* **ACTIVITY**
Copy out, from the data below, each line in which the word "zonder" occurs.

START INPUT

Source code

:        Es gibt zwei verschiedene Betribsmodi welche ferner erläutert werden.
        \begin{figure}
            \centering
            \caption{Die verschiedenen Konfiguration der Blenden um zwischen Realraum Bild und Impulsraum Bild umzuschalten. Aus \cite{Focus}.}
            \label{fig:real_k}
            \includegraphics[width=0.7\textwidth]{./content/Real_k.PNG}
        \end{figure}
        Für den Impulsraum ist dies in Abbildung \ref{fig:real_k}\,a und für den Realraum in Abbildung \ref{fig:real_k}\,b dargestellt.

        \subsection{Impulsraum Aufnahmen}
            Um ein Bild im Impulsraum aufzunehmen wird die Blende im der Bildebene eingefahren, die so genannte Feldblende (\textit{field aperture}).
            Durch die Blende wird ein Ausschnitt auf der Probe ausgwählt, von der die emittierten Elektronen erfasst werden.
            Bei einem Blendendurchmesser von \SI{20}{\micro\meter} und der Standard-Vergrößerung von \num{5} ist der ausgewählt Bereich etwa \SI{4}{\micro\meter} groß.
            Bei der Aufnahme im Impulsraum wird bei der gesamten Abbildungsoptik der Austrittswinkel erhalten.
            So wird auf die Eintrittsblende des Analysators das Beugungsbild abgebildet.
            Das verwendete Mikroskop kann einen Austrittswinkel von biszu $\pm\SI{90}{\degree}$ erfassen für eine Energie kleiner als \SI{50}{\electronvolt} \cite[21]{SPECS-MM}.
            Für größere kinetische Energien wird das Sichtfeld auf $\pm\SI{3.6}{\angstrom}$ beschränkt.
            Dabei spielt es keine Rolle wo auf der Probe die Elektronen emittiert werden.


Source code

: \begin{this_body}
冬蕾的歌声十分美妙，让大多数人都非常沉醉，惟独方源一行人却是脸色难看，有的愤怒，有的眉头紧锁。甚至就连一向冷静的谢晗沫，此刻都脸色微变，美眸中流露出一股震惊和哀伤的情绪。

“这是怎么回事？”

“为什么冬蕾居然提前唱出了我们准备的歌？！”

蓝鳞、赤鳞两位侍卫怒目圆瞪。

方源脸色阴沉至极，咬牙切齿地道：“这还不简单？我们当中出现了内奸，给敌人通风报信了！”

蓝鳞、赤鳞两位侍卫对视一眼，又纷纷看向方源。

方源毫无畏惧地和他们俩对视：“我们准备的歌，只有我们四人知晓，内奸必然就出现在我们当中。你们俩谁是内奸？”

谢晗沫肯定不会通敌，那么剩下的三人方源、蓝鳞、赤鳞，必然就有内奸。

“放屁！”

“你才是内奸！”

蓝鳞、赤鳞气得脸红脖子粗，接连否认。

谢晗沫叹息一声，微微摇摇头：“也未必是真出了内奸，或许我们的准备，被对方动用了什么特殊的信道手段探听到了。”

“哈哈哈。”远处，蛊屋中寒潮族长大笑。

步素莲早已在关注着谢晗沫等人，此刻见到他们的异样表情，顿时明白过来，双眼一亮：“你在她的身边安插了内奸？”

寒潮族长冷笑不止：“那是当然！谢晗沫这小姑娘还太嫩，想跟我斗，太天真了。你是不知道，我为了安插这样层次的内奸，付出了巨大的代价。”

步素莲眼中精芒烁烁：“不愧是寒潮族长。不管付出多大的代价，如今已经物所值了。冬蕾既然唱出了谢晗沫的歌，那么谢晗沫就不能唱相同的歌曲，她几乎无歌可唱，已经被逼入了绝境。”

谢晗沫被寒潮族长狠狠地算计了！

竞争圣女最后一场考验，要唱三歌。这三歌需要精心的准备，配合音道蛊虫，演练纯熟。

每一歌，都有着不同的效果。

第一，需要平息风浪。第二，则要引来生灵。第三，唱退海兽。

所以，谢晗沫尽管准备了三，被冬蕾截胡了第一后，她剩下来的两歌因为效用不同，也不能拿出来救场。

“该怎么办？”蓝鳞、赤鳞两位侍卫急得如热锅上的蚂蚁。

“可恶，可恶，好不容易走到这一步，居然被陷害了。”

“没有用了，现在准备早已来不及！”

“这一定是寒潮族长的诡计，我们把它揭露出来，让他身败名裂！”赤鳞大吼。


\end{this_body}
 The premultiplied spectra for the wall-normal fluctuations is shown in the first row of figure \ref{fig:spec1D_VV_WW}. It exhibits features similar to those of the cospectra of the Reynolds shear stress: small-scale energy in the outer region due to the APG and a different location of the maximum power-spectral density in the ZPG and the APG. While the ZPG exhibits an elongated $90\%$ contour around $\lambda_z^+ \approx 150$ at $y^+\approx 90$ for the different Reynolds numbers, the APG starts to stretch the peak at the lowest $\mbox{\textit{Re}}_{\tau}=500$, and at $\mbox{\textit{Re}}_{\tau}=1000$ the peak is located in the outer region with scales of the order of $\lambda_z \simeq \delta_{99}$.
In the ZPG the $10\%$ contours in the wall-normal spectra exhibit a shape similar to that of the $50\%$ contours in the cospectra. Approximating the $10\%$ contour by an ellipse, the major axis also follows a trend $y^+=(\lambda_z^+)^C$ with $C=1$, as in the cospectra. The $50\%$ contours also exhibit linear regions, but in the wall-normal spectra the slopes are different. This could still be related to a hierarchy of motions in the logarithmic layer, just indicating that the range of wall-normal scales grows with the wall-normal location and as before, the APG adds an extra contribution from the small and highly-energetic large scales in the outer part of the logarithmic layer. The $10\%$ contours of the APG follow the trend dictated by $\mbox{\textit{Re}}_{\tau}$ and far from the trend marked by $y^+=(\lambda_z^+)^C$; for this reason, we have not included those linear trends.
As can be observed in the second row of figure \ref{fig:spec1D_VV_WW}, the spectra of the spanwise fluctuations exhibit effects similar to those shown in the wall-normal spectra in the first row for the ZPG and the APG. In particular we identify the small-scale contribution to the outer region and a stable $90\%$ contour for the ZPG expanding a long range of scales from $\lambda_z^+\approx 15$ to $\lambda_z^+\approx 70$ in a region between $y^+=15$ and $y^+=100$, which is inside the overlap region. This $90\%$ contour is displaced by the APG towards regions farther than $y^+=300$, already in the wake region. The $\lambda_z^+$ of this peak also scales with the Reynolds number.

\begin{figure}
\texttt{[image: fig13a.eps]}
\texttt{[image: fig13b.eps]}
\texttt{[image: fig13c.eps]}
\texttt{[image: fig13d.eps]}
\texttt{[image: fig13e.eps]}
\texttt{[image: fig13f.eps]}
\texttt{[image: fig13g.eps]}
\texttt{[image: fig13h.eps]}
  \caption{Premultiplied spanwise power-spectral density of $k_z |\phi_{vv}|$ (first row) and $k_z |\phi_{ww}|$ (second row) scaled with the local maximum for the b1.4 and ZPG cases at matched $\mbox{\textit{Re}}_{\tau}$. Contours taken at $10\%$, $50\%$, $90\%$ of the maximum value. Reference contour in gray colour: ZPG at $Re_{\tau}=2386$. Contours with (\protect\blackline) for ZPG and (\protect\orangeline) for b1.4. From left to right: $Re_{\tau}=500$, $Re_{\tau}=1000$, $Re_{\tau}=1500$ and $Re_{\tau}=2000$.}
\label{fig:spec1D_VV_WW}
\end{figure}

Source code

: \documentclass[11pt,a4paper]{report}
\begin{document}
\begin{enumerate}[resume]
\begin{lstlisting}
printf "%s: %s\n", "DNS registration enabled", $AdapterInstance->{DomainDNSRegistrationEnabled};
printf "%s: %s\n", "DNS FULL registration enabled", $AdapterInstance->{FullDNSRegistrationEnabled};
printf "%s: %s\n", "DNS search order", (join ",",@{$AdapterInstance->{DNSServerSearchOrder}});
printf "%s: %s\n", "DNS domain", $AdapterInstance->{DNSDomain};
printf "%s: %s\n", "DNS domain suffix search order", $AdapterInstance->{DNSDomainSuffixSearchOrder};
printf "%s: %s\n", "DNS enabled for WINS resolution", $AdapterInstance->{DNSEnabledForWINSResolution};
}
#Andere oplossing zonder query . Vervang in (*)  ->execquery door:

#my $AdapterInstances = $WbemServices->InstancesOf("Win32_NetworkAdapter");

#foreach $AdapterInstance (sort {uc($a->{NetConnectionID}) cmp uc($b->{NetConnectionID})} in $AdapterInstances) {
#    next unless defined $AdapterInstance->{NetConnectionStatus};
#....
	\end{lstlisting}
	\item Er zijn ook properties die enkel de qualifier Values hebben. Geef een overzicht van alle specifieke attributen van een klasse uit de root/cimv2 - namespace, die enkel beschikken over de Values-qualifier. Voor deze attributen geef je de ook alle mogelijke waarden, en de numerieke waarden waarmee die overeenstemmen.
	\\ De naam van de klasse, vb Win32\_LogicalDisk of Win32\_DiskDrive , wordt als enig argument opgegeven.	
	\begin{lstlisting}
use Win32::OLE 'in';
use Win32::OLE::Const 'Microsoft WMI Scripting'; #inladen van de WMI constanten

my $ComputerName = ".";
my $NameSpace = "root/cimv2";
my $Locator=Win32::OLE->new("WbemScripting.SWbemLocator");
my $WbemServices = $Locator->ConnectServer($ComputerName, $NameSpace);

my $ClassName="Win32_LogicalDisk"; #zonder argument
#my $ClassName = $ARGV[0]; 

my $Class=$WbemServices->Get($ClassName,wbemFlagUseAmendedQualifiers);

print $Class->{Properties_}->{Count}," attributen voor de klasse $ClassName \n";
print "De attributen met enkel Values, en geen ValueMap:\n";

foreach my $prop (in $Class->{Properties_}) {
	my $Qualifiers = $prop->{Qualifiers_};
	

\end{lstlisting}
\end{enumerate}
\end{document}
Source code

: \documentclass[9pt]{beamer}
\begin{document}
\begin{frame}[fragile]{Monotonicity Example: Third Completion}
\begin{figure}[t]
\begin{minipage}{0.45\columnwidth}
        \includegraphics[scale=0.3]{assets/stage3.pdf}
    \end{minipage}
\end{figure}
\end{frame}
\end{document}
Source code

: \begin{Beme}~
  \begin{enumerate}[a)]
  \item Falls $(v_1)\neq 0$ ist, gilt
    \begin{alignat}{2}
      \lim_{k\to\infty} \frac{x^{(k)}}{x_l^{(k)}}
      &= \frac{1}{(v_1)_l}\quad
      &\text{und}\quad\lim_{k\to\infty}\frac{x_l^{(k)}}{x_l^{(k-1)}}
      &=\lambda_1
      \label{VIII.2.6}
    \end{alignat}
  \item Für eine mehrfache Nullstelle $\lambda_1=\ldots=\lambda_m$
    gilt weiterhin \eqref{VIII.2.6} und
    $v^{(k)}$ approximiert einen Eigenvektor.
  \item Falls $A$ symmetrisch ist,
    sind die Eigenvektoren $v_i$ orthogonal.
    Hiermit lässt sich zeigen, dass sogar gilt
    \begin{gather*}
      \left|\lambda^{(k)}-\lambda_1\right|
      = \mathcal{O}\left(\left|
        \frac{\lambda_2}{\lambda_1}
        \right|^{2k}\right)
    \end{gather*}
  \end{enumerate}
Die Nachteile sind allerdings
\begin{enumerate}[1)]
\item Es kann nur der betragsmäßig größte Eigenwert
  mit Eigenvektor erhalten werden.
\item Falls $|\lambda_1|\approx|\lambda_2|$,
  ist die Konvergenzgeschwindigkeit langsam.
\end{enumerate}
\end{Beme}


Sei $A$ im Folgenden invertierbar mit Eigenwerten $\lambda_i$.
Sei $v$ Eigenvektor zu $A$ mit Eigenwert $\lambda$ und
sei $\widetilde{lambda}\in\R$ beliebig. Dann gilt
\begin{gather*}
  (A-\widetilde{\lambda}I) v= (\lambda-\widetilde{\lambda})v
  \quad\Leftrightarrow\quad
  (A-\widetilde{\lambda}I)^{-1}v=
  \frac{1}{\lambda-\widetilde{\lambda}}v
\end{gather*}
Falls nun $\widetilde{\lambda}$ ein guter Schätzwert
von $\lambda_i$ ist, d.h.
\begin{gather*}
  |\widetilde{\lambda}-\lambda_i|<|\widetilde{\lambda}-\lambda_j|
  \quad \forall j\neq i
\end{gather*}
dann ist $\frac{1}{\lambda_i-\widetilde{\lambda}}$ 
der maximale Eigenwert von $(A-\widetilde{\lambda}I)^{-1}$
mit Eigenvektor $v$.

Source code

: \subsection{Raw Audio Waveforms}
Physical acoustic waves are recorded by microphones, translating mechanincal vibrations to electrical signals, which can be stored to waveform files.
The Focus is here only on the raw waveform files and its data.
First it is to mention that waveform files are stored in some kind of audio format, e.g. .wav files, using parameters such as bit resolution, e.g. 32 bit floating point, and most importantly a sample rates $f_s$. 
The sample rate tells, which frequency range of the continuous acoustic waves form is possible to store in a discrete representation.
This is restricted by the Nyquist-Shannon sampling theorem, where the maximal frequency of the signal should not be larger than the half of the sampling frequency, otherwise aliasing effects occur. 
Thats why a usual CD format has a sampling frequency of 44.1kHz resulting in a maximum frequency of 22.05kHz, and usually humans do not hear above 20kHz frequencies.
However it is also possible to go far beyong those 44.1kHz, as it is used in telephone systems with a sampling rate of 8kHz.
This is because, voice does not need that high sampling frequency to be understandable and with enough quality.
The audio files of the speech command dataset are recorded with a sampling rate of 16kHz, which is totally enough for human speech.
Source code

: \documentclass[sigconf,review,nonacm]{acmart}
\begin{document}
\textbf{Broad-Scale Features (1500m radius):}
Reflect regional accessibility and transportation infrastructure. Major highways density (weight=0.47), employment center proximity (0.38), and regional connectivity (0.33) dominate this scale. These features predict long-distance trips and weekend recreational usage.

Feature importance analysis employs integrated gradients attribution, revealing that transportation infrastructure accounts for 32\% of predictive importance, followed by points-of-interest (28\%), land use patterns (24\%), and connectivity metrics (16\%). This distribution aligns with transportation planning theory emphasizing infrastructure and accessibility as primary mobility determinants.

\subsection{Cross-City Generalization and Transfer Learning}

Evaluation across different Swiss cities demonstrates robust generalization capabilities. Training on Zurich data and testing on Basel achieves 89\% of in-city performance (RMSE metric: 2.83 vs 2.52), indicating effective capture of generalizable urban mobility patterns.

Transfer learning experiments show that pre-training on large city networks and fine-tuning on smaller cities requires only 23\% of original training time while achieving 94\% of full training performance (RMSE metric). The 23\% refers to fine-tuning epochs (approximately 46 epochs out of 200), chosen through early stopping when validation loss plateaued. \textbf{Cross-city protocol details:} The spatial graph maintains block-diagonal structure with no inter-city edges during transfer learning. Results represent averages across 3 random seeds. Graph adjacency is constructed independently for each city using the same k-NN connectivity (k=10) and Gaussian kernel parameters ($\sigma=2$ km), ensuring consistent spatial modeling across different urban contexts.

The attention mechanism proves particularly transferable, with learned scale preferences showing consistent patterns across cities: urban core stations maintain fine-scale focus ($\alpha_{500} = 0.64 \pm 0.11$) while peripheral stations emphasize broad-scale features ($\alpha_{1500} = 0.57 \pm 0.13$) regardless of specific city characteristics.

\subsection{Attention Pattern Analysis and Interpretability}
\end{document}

END INPUT

* **OUTPUT FOR THIS EXERCISE**
#Andere oplossing zonder query . Vervang in (*)  ->execquery door:
my $ClassName="Win32_LogicalDisk"; #zonder argument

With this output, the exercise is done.